Restoran mutfaklarında geçen filmlerin sayısı giderek artıyor. Konunun cazibeli yanı, sinemacılara rekabet, yükseliş ve başarı üzerine hikâyeler anlatma fırsatı sunması. Hatta Michelin yıldızı alma mücadelesini anlatan “şef filmleri”nin, “spor filmleri” ile yakın akraba oldukları dahi söylenebilir. “Çok Pişmiş” de bunlardan biri. Film, iki Michelin yıldızı almayı başarmış ama sonra dibi boylamış şef Adam Jones’un (Bradley Cooper) üçüncü yıldızı almak üzere Londra’da yeniden “sahalara dönmesini” anlatıyor.
Tecrübeli Steven Knight’ın elinden çıkan senaryonun en tuhaf yanı, bir filmin devamını seyrediyormuşuz hissini vermesi. Knight’ın amacı belli ki filme yüksek bir noktadan başlayıp, seyirciyi hikâyenin içine hızla dahil etmek. Paris’te gelen “iki yıldız”ın ve büyük başarıların Adam’ın pek hayrına dokunmadığını vurgulayarak, dikkatimizi “üçüncü yıldız” mücadelesine çekmek. Ancak “asıl film Paris’te yaşanmış” duygusunu bir türlü üstümüzden atamıyoruz. Nasıl atabiliriz ki? Adam’ın sıfırdan yükselişine, Helene (Sienna Miller) hariç diğer karakterlerle tanışmasına ve sonra hepsini kendini düşman etmesine şahit olamadan, “ikinci yarı”yı seyretmeye başlamışız. Film yine de sürükleyici; çünkü Michelin yıldızı alma ve bir adamın küllerinden doğma mücadelesi bizi filme bağlıyor.

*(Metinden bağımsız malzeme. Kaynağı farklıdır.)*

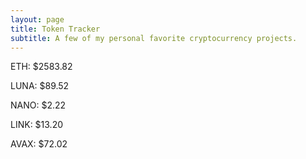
 ```yaml
---
layout: page
title: Token Tracker
subtitle: A few of my personal favorite cryptocurrency projects.
---
```


<!--BEGINCRYPTOINPUT-->
ETH: $2583.82

LUNA: $89.52

NANO: $2.22

LINK: $13.20

AVAX: $72.02

<!--ENDCRYPTOINPUT-->
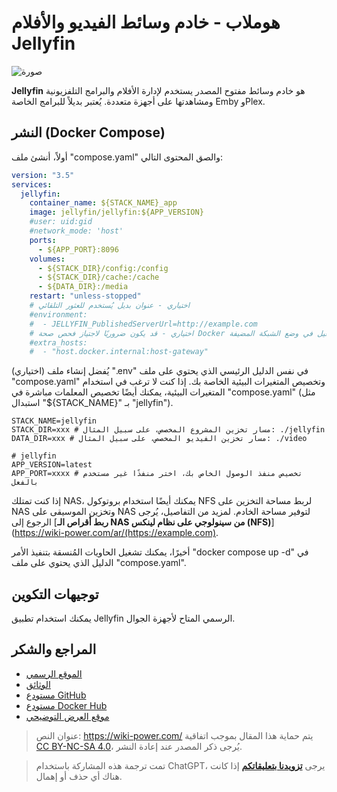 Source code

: # هوملاب - خادم وسائط الفيديو والأفلام Jellyfin

![صورة](https://img.wiki-power.com/d/wiki-media/img/20230531213856.png)

**Jellyfin** هو خادم وسائط مفتوح المصدر يستخدم لإدارة الأفلام والبرامج التلفزيونية ومشاهدتها على أجهزة متعددة. يُعتبر بديلاً للبرامج الخاصة Emby وPlex.

## النشر (Docker Compose)

أولاً، أنشئ ملف "compose.yaml" والصق المحتوى التالي:

```yaml title="compose.yaml"
version: "3.5"
services:
  jellyfin:
    container_name: ${STACK_NAME}_app
    image: jellyfin/jellyfin:${APP_VERSION}
    #user: uid:gid
    #network_mode: 'host'
    ports:
      - ${APP_PORT}:8096
    volumes:
      - ${STACK_DIR}/config:/config
      - ${STACK_DIR}/cache:/cache
      - ${DATA_DIR}:/media
    restart: "unless-stopped"
    # اختياري - عنوان بديل يُستخدم للعثور التلقائي
    #environment:
    #  - JELLYFIN_PublishedServerUrl=http://example.com
    # اختياري - قد يكون ضروريًا لاجتياز فحص صحة Docker إذا تم التشغيل في وضع الشبكة المضيفة
    #extra_hosts:
    #  - "host.docker.internal:host-gateway"
```

(اختياري) يُفضل إنشاء ملف ".env" في نفس الدليل الرئيسي الذي يحتوي على ملف "compose.yaml" وتخصيص المتغيرات البيئية الخاصة بك. إذا كنت لا ترغب في استخدام المتغيرات البيئية، يمكنك أيضًا تخصيص المعلمات مباشرة في "compose.yaml" (مثل استبدال "${STACK_NAME}" بـ "jellyfin").

```dotenv title=".env"
STACK_NAME=jellyfin
STACK_DIR=xxx # مسار تخزين المشروع المخصص، على سبيل المثال: ./jellyfin
DATA_DIR=xxx # مسار تخزين الفيديو المخصص، على سبيل المثال: ./video

# jellyfin
APP_VERSION=latest
APP_PORT=xxxx # تخصيص منفذ الوصول الخاص بك، اختر منفذًا غير مستخدم بالفعل
```

إذا كنت تمتلك NAS، يمكنك أيضًا استخدام بروتوكول NFS لربط مساحة التخزين على NAS وتخزين الموسيقى على NAS لتوفير مساحة الخادم. لمزيد من التفاصيل، يُرجى الرجوع إلى [**ربط أقراص الـ NAS من سينولوجي على نظام لينكس (NFS)**](https://wiki-power.com/ar/(https://example.com).

أخيرًا، يمكنك تشغيل الحاويات المُنسقة بتنفيذ الأمر "docker compose up -d" في الدليل الذي يحتوي على ملف "compose.yaml".

## توجيهات التكوين

يمكنك استخدام تطبيق Jellyfin الرسمي المتاح لأجهزة الجوال.

## المراجع والشكر

- [الموقع الرسمي](https://jellyfin.org/)
- [الوثائق](https://jellyfin.org/docs/general/installation/container#using-docker-compose)
- [مستودع GitHub](https://github.com/jellyfin/jellyfin)
- [مستودع Docker Hub](https://hub.docker.com/r/jellyfin/jellyfin)
- [موقع العرض التوضيحي](https://demo.jellyfin.org/stable)

> عنوان النص: <https://wiki-power.com/>
> يتم حماية هذا المقال بموجب اتفاقية [CC BY-NC-SA 4.0](https://creativecommons.org/licenses/by/4.0/deed.zh)، يُرجى ذكر المصدر عند إعادة النشر.

> تمت ترجمة هذه المشاركة باستخدام ChatGPT، يرجى [**تزويدنا بتعليقاتكم**](https://github.com/linyuxuanlin/Wiki_MkDocs/issues/new) إذا كانت هناك أي حذف أو إهمال.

‘GÜÇ, ESNEKLİK GEREKTİRİR’
Adam, Paris’ten sonra 3 yıl boyunca bir restoranda midye ayıklayarak kendini cezalandırdıktan, içkiyi ve uyuşturucuyu bıraktıktan sonra üçüncü Michelin yıldızı için hazır olduğunu düşünüyor. Ancak mutfaktaki ilk gününden de anlaşılacağı üzere aslında hiçbir şeye hazır değil. Finalde de incelikle vurgulandığı gibi Adam Jones’un gerçek ihtiyacı, Michelin yıldızı değil. O, hâlâ olgunlaşamamış, hayat acemisi bir adam. Emma Thompson’un canlandırdığı doktorun söylediği gibi mutfaktaki asıl eksikliği “Gücün, esneklik gerektirdiğini” bilmemesi. Film, Adam Jones karakteri üzerinden aşırı hırsa karşı insanın işinden aldığı hazzı; bireysel başarıya karşı ekip çalışmasını; baskıcı lider otoritesi yerine çok sesli bir mutfağı savunuyor. Gergin bir iş atmosferi yerine ise aile gibi çalışmayı öneriyor.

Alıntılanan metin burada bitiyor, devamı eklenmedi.